The recent revelations of a International Energy Administration whistleblower that the IEA may have distorted crucial oil forecasts under extreme U.S. pressure is, if true (and whistleblowers hardly ever step forward to advance their careers), a slow-burning thermonuclear surge on future global oil production. The Bush administration's actions in pressing the IEA to underplay the rate of decline from existing oil fields while overplaying the possibilities of discovering new reserves have the possible to toss governments' long-term preparation into mayhem.

Whatever the reality, rising long term global demands appear certain to overtake production in the next years, especially given the high and increasing costs of developing brand-new super-fields such as Kazakhstan's overseas Kashagan and Brazil's southern Atlantic Jupiter and Carioca fields, which will require billions in financial investments before their very first barrels of oil are produced.

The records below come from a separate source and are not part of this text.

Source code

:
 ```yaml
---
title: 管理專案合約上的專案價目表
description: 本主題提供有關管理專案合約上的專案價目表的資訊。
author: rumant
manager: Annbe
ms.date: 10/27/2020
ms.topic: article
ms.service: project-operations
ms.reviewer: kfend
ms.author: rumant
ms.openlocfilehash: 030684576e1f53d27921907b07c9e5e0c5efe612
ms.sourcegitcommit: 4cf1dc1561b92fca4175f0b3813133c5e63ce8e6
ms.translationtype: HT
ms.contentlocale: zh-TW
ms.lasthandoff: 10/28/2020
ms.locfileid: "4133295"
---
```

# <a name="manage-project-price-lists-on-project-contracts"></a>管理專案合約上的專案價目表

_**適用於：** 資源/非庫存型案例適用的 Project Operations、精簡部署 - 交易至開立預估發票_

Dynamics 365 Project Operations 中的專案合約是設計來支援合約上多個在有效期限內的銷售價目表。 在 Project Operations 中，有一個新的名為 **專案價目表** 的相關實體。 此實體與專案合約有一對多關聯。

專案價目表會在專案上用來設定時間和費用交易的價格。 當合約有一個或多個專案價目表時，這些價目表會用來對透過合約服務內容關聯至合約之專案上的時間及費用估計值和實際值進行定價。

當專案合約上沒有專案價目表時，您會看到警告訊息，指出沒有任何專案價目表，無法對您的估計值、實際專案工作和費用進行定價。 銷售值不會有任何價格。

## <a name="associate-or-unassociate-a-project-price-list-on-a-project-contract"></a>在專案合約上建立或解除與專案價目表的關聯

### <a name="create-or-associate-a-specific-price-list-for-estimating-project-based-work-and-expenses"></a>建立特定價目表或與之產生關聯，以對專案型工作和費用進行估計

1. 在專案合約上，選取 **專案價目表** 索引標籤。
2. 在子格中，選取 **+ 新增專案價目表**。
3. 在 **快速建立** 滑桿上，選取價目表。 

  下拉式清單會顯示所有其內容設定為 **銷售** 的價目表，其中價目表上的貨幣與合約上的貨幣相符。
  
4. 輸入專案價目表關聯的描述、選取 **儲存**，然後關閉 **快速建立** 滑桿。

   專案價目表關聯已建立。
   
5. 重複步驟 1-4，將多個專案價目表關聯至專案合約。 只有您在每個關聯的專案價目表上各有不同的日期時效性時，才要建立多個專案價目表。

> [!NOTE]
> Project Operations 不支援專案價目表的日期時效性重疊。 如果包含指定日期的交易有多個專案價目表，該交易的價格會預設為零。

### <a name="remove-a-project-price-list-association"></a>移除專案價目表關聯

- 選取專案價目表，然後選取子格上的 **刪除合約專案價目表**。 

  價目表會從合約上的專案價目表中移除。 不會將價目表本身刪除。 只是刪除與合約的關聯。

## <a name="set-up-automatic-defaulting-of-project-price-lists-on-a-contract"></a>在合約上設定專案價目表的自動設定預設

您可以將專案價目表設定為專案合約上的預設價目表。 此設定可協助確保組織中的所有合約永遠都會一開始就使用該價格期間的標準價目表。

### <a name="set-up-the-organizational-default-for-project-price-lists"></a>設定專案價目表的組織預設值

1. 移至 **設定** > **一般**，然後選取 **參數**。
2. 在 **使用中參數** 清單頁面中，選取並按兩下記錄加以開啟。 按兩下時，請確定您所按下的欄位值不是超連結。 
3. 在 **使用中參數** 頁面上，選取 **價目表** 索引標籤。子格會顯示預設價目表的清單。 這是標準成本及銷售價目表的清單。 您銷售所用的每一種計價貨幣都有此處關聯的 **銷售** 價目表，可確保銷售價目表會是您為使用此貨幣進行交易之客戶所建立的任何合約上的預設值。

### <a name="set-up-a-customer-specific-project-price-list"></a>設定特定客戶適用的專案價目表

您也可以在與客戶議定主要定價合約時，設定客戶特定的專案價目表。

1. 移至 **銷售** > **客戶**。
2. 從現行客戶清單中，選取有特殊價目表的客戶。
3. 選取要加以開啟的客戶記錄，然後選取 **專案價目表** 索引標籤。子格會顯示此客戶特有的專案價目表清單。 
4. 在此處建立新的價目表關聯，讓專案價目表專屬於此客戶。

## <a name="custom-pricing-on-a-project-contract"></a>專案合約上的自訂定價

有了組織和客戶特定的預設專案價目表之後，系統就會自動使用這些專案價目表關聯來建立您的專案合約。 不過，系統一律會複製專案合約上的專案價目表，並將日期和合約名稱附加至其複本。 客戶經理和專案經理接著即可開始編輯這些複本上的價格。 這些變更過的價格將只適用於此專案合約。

In such a situation, additives and replacements such as biofuels will play an ever-increasing role by extending beleaguered production quotas. As market forces and increasing prices drive this technology to the forefront, one of the richest potential production locations has actually been completely neglected by financiers up to now - Central Asia. Formerly the USSR's cotton "plantation," the area is poised to become a significant player in the production of biofuels if adequate foreign investment can be acquired. Unlike Brazil, where biofuel is made mainly from sugarcane, or the United States, where it is primarily distilled from corn, Central Asia's ace resource is an indigenous plant, Camelina sativa.

Of the former Soviet Caucasian and Central Asian republics, those clustered around the coasts of the Caspian, Azerbaijan and Kazakhstan have actually seen their economies boom since of record-high energy prices, while Turkmenistan is waiting in the wings as an increasing manufacturer of natural gas.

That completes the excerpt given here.